### Task material
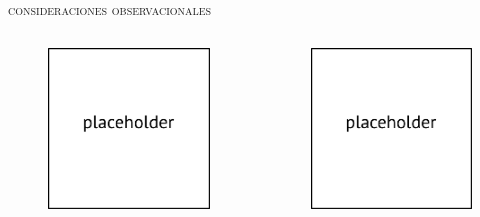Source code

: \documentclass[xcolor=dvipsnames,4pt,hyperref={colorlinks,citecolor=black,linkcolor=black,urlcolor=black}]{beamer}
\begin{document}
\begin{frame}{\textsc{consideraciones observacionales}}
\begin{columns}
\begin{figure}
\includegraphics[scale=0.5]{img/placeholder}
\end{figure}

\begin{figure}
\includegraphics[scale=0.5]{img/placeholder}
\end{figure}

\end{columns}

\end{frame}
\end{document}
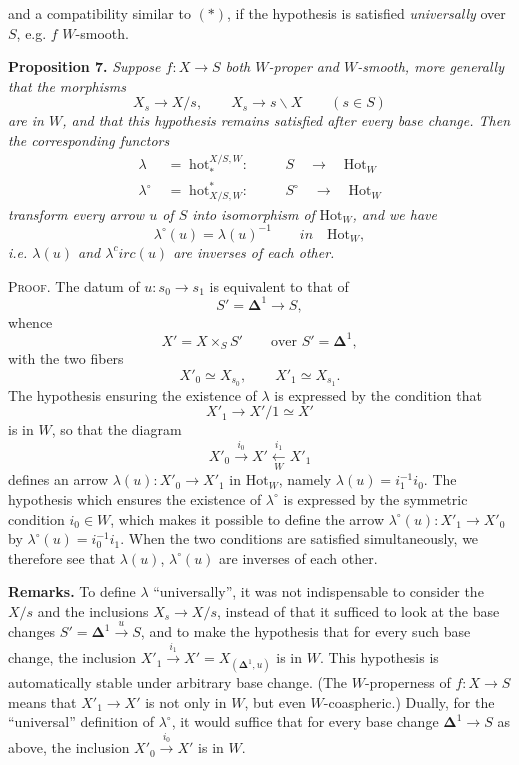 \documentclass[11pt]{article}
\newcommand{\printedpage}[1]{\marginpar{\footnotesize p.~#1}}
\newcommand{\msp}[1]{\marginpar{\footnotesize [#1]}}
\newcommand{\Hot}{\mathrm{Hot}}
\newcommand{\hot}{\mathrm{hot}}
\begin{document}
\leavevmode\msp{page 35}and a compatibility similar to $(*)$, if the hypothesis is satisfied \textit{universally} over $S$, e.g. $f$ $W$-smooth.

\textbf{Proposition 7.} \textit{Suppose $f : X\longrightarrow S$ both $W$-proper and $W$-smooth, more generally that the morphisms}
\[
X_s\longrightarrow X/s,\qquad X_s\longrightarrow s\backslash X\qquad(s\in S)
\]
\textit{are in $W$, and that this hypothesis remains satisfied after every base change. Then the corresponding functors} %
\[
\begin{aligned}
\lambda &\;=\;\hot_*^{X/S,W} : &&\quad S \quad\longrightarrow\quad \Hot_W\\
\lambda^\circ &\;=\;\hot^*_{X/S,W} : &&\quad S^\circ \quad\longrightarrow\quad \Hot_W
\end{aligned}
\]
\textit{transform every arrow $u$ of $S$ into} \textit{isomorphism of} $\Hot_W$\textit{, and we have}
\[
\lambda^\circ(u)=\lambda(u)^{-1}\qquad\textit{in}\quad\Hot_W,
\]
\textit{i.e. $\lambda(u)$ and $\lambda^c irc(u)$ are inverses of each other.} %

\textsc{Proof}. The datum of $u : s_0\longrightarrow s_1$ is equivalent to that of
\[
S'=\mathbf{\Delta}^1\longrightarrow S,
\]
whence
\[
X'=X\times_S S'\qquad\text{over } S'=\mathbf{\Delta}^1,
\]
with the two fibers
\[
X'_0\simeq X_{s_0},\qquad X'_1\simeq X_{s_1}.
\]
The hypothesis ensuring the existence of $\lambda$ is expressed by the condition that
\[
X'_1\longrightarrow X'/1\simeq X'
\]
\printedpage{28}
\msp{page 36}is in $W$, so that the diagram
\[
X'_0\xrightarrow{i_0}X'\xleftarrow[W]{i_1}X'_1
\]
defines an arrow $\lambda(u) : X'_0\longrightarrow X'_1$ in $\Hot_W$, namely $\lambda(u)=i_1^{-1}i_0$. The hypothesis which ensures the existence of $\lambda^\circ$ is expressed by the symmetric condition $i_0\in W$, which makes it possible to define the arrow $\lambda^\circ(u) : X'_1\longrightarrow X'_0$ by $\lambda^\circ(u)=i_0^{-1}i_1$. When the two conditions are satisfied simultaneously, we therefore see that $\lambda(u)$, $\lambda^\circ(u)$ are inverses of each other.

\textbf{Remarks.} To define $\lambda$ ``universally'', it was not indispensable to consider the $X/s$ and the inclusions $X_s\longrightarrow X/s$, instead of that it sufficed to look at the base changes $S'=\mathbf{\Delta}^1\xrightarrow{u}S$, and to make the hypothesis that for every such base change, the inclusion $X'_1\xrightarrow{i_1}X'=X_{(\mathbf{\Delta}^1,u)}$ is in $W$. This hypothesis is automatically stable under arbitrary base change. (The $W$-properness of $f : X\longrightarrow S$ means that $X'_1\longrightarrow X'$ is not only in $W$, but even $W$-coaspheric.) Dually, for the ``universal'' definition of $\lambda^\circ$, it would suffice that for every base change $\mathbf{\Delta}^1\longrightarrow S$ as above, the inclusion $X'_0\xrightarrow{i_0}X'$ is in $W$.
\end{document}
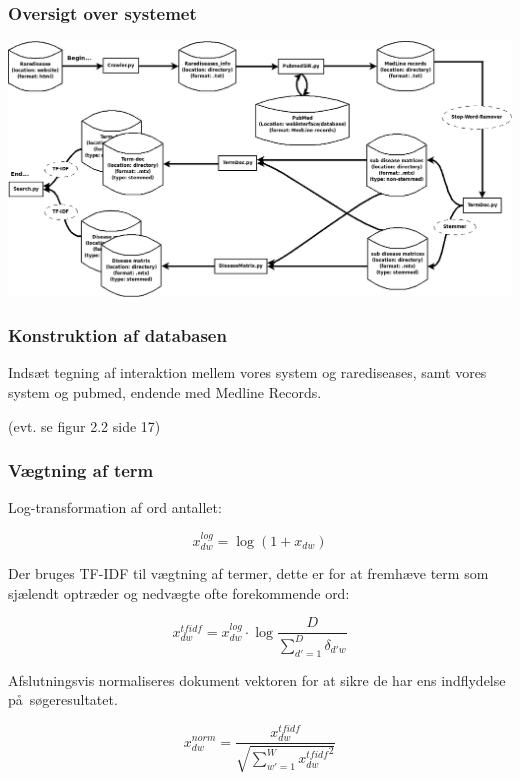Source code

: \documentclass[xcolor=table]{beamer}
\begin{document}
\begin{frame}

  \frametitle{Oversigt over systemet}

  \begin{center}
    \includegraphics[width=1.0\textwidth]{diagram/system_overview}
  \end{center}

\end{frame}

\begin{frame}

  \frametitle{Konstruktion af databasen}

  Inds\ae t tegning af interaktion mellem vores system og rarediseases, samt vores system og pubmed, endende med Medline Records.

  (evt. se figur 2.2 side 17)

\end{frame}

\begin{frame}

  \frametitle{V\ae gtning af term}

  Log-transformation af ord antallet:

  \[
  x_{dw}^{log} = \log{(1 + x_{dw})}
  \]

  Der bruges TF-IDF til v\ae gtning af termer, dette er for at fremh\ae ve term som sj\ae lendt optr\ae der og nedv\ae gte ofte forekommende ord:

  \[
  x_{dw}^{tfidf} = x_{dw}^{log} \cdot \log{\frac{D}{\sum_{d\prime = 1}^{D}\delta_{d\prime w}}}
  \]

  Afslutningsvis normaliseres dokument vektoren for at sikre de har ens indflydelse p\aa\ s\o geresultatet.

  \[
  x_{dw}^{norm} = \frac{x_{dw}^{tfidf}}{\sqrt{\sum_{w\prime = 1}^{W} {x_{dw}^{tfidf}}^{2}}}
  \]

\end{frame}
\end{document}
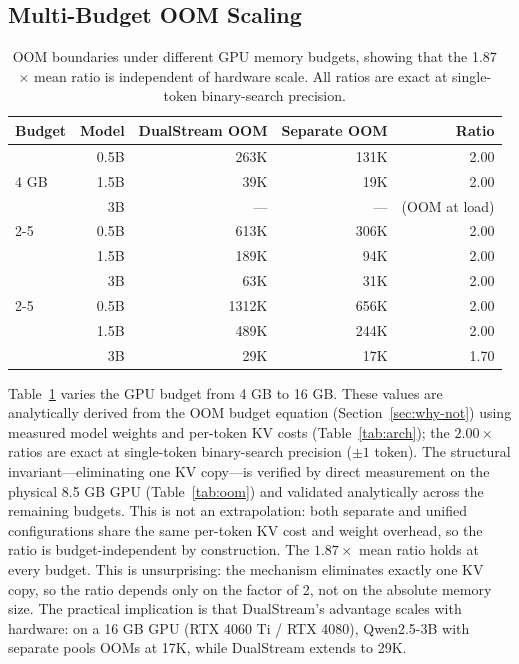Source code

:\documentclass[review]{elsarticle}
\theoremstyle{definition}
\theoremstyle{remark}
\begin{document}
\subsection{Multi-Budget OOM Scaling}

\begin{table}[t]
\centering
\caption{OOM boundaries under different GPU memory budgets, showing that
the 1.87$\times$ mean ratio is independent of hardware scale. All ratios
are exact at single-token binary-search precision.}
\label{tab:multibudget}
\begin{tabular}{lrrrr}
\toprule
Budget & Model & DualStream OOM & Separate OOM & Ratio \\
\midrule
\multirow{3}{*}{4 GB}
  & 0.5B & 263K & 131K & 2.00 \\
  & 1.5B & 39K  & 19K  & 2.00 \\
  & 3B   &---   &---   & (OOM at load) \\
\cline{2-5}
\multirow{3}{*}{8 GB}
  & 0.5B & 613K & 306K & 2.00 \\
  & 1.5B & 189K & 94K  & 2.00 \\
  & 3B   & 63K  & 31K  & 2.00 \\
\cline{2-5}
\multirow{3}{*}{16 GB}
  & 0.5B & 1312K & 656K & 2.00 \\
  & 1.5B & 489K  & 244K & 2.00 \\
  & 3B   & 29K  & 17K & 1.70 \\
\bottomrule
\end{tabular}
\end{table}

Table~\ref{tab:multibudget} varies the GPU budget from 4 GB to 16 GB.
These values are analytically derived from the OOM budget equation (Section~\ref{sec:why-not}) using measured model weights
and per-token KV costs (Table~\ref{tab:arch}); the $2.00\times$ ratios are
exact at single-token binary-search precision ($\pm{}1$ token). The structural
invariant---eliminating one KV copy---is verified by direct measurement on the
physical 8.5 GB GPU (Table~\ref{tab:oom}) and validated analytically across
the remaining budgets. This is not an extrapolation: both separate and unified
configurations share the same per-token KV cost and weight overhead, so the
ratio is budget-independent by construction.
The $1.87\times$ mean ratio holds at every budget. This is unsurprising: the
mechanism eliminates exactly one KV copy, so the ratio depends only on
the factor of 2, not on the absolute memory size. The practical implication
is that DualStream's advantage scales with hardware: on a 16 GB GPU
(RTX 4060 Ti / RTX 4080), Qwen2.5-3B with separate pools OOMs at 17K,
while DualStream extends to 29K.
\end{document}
######
§ **Task instructions**: Leaving the pictures out, give back each line above exactly.

§ **Task output**:
Source code

: \documentclass[xcolor=dvipsnames,4pt,hyperref={colorlinks,citecolor=black,linkcolor=black,urlcolor=black}]{beamer}
\begin{document}
\begin{frame}{\textsc{consideraciones observacionales}}
\begin{columns}
\begin{figure}
\includegraphics[scale=0.5]{img/placeholder}
\end{figure}

\begin{figure}
\includegraphics[scale=0.5]{img/placeholder}
\end{figure}

\end{columns}

\end{frame}
\end{document}
 \documentclass[11pt]{article}
\newcommand{\printedpage}[1]{\marginpar{\footnotesize p.~#1}}
\newcommand{\msp}[1]{\marginpar{\footnotesize [#1]}}
\newcommand{\Hot}{\mathrm{Hot}}
\newcommand{\hot}{\mathrm{hot}}
\begin{document}
\leavevmode\msp{page 35}and a compatibility similar to $(*)$, if the hypothesis is satisfied \textit{universally} over $S$, e.g. $f$ $W$-smooth.

\textbf{Proposition 7.} \textit{Suppose $f : X\longrightarrow S$ both $W$-proper and $W$-smooth, more generally that the morphisms}
\[
X_s\longrightarrow X/s,\qquad X_s\longrightarrow s\backslash X\qquad(s\in S)
\]
\textit{are in $W$, and that this hypothesis remains satisfied after every base change. Then the corresponding functors} %
\[
\begin{aligned}
\lambda &\;=\;\hot_*^{X/S,W} : &&\quad S \quad\longrightarrow\quad \Hot_W\\
\lambda^\circ &\;=\;\hot^*_{X/S,W} : &&\quad S^\circ \quad\longrightarrow\quad \Hot_W
\end{aligned}
\]
\textit{transform every arrow $u$ of $S$ into} \textit{isomorphism of} $\Hot_W$\textit{, and we have}
\[
\lambda^\circ(u)=\lambda(u)^{-1}\qquad\textit{in}\quad\Hot_W,
\]
\textit{i.e. $\lambda(u)$ and $\lambda^c irc(u)$ are inverses of each other.} %

\textsc{Proof}. The datum of $u : s_0\longrightarrow s_1$ is equivalent to that of
\[
S'=\mathbf{\Delta}^1\longrightarrow S,
\]
whence
\[
X'=X\times_S S'\qquad\text{over } S'=\mathbf{\Delta}^1,
\]
with the two fibers
\[
X'_0\simeq X_{s_0},\qquad X'_1\simeq X_{s_1}.
\]
The hypothesis ensuring the existence of $\lambda$ is expressed by the condition that
\[
X'_1\longrightarrow X'/1\simeq X'
\]
\printedpage{28}
\msp{page 36}is in $W$, so that the diagram
\[
X'_0\xrightarrow{i_0}X'\xleftarrow[W]{i_1}X'_1
\]
defines an arrow $\lambda(u) : X'_0\longrightarrow X'_1$ in $\Hot_W$, namely $\lambda(u)=i_1^{-1}i_0$. The hypothesis which ensures the existence of $\lambda^\circ$ is expressed by the symmetric condition $i_0\in W$, which makes it possible to define the arrow $\lambda^\circ(u) : X'_1\longrightarrow X'_0$ by $\lambda^\circ(u)=i_0^{-1}i_1$. When the two conditions are satisfied simultaneously, we therefore see that $\lambda(u)$, $\lambda^\circ(u)$ are inverses of each other.

\textbf{Remarks.} To define $\lambda$ ``universally'', it was not indispensable to consider the $X/s$ and the inclusions $X_s\longrightarrow X/s$, instead of that it sufficed to look at the base changes $S'=\mathbf{\Delta}^1\xrightarrow{u}S$, and to make the hypothesis that for every such base change, the inclusion $X'_1\xrightarrow{i_1}X'=X_{(\mathbf{\Delta}^1,u)}$ is in $W$. This hypothesis is automatically stable under arbitrary base change. (The $W$-properness of $f : X\longrightarrow S$ means that $X'_1\longrightarrow X'$ is not only in $W$, but even $W$-coaspheric.) Dually, for the ``universal'' definition of $\lambda^\circ$, it would suffice that for every base change $\mathbf{\Delta}^1\longrightarrow S$ as above, the inclusion $X'_0\xrightarrow{i_0}X'$ is in $W$.
\end{document}
Source code

: \documentclass[xcolor=table]{beamer}
\begin{document}
\begin{frame}

  \frametitle{Oversigt over systemet}

  \begin{center}
    \includegraphics[width=1.0\textwidth]{diagram/system_overview}
  \end{center}

\end{frame}

\begin{frame}

  \frametitle{Konstruktion af databasen}

  Inds\ae t tegning af interaktion mellem vores system og rarediseases, samt vores system og pubmed, endende med Medline Records.

  (evt. se figur 2.2 side 17)

\end{frame}

\begin{frame}

  \frametitle{V\ae gtning af term}

  Log-transformation af ord antallet:

  \[
  x_{dw}^{log} = \log{(1 + x_{dw})}
  \]

  Der bruges TF-IDF til v\ae gtning af termer, dette er for at fremh\ae ve term som sj\ae lendt optr\ae der og nedv\ae gte ofte forekommende ord:

  \[
  x_{dw}^{tfidf} = x_{dw}^{log} \cdot \log{\frac{D}{\sum_{d\prime = 1}^{D}\delta_{d\prime w}}}
  \]

  Afslutningsvis normaliseres dokument vektoren for at sikre de har ens indflydelse p\aa\ s\o geresultatet.

  \[
  x_{dw}^{norm} = \frac{x_{dw}^{tfidf}}{\sqrt{\sum_{w\prime = 1}^{W} {x_{dw}^{tfidf}}^{2}}}
  \]

\end{frame}
\end{document}
Source code

:\documentclass[review]{elsarticle}
\theoremstyle{definition}
\theoremstyle{remark}
\begin{document}
\subsection{Multi-Budget OOM Scaling}

\begin{table}[t]
\centering
\caption{OOM boundaries under different GPU memory budgets, showing that
the 1.87$\times$ mean ratio is independent of hardware scale. All ratios
are exact at single-token binary-search precision.}
\label{tab:multibudget}
\begin{tabular}{lrrrr}
\toprule
Budget & Model & DualStream OOM & Separate OOM & Ratio \\
\midrule
\multirow{3}{*}{4 GB}
  & 0.5B & 263K & 131K & 2.00 \\
  & 1.5B & 39K  & 19K  & 2.00 \\
  & 3B   &---   &---   & (OOM at load) \\
\cline{2-5}
\multirow{3}{*}{8 GB}
  & 0.5B & 613K & 306K & 2.00 \\
  & 1.5B & 189K & 94K  & 2.00 \\
  & 3B   & 63K  & 31K  & 2.00 \\
\cline{2-5}
\multirow{3}{*}{16 GB}
  & 0.5B & 1312K & 656K & 2.00 \\
  & 1.5B & 489K  & 244K & 2.00 \\
  & 3B   & 29K  & 17K & 1.70 \\
\bottomrule
\end{tabular}
\end{table}

Table~\ref{tab:multibudget} varies the GPU budget from 4 GB to 16 GB.
These values are analytically derived from the OOM budget equation (Section~\ref{sec:why-not}) using measured model weights
and per-token KV costs (Table~\ref{tab:arch}); the $2.00\times$ ratios are
exact at single-token binary-search precision ($\pm{}1$ token). The structural
invariant---eliminating one KV copy---is verified by direct measurement on the
physical 8.5 GB GPU (Table~\ref{tab:oom}) and validated analytically across
the remaining budgets. This is not an extrapolation: both separate and unified
configurations share the same per-token KV cost and weight overhead, so the
ratio is budget-independent by construction.
The $1.87\times$ mean ratio holds at every budget. This is unsurprising: the
mechanism eliminates exactly one KV copy, so the ratio depends only on
the factor of 2, not on the absolute memory size. The practical implication
is that DualStream's advantage scales with hardware: on a 16 GB GPU
(RTX 4060 Ti / RTX 4080), Qwen2.5-3B with separate pools OOMs at 17K,
while DualStream extends to 29K.
\end{document}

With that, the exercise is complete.